Quoted strings are not scanned correctly with /caseinsensitive

Mar 19, 2012 at 4:18 PM
Edited Mar 19, 2012 at 4:19 PM

Hi all,

Given the following example, running this scanner does not scan the quoted text with caseinsensitive option enabled. The text is scanned correctly when i disable the option. Is this expected behavior?

 

%namespace LexScanner
%option noparser nofiles caseinsensitive

string	\"[^\"]*\"

%%
{string}	Console.WriteLine("string: " + yytext);

%%

    public static void Main(string[] argp) { 
		var foo = "\"a quoted string\"";
		
		Console.WriteLine("Scanning '" + foo + "'");
		
		Scanner scnr = new Scanner();
		scnr.SetSource(foo, 0);
		scnr.yylex();
    }

 

I'm running GPLEX version: 1.1.6

Regards

Coordinator
Mar 21, 2012 at 10:46 AM

Hi swiebertje.  Yes, it looks like a bug.  I will check it out and get back when I have a fix.

John

Coordinator
Mar 22, 2012 at 4:19 AM

swiebertje

Ok, so this was a problem with the processing of inverted sets in the /caseinsensitive case. A couple of other small issues were fixed at the same time, and the updated sources are in the repository.  I will generate a new distribution within the next few days.

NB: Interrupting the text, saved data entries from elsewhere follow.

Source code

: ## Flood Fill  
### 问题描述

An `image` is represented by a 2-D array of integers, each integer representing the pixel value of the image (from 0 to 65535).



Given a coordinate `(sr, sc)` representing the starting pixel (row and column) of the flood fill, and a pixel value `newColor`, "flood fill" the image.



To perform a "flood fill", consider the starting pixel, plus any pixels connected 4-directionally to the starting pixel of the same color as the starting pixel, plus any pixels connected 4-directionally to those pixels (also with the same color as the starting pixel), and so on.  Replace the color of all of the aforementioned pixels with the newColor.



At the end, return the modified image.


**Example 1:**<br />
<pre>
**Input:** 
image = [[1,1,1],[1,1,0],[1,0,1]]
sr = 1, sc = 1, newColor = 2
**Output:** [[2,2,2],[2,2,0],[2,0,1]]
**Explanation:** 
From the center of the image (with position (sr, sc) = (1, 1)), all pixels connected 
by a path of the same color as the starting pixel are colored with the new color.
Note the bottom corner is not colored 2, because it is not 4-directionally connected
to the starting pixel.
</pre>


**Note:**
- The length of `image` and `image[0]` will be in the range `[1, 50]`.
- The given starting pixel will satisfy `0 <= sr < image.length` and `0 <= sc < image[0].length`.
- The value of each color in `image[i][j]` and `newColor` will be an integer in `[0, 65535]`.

There were actually two problems:  character sets were always broken if all of the following were true - /caseinsensitive option, set was inverted [^...], character set was 8-bit (/nounicode option).  This is why your example is broken even though there is no alphabetic character in \"[^\"]*\".  The second problem was that the conversion of any such set to the case insensitive form must be performed *before* the set inversion is processed. 

Thank you very much for giving me a nice short example to beat on!

John

Mar 22, 2012 at 2:09 PM

Hi John.

Thanks for the fast fix and the effort you're putting in this nice project!

Regards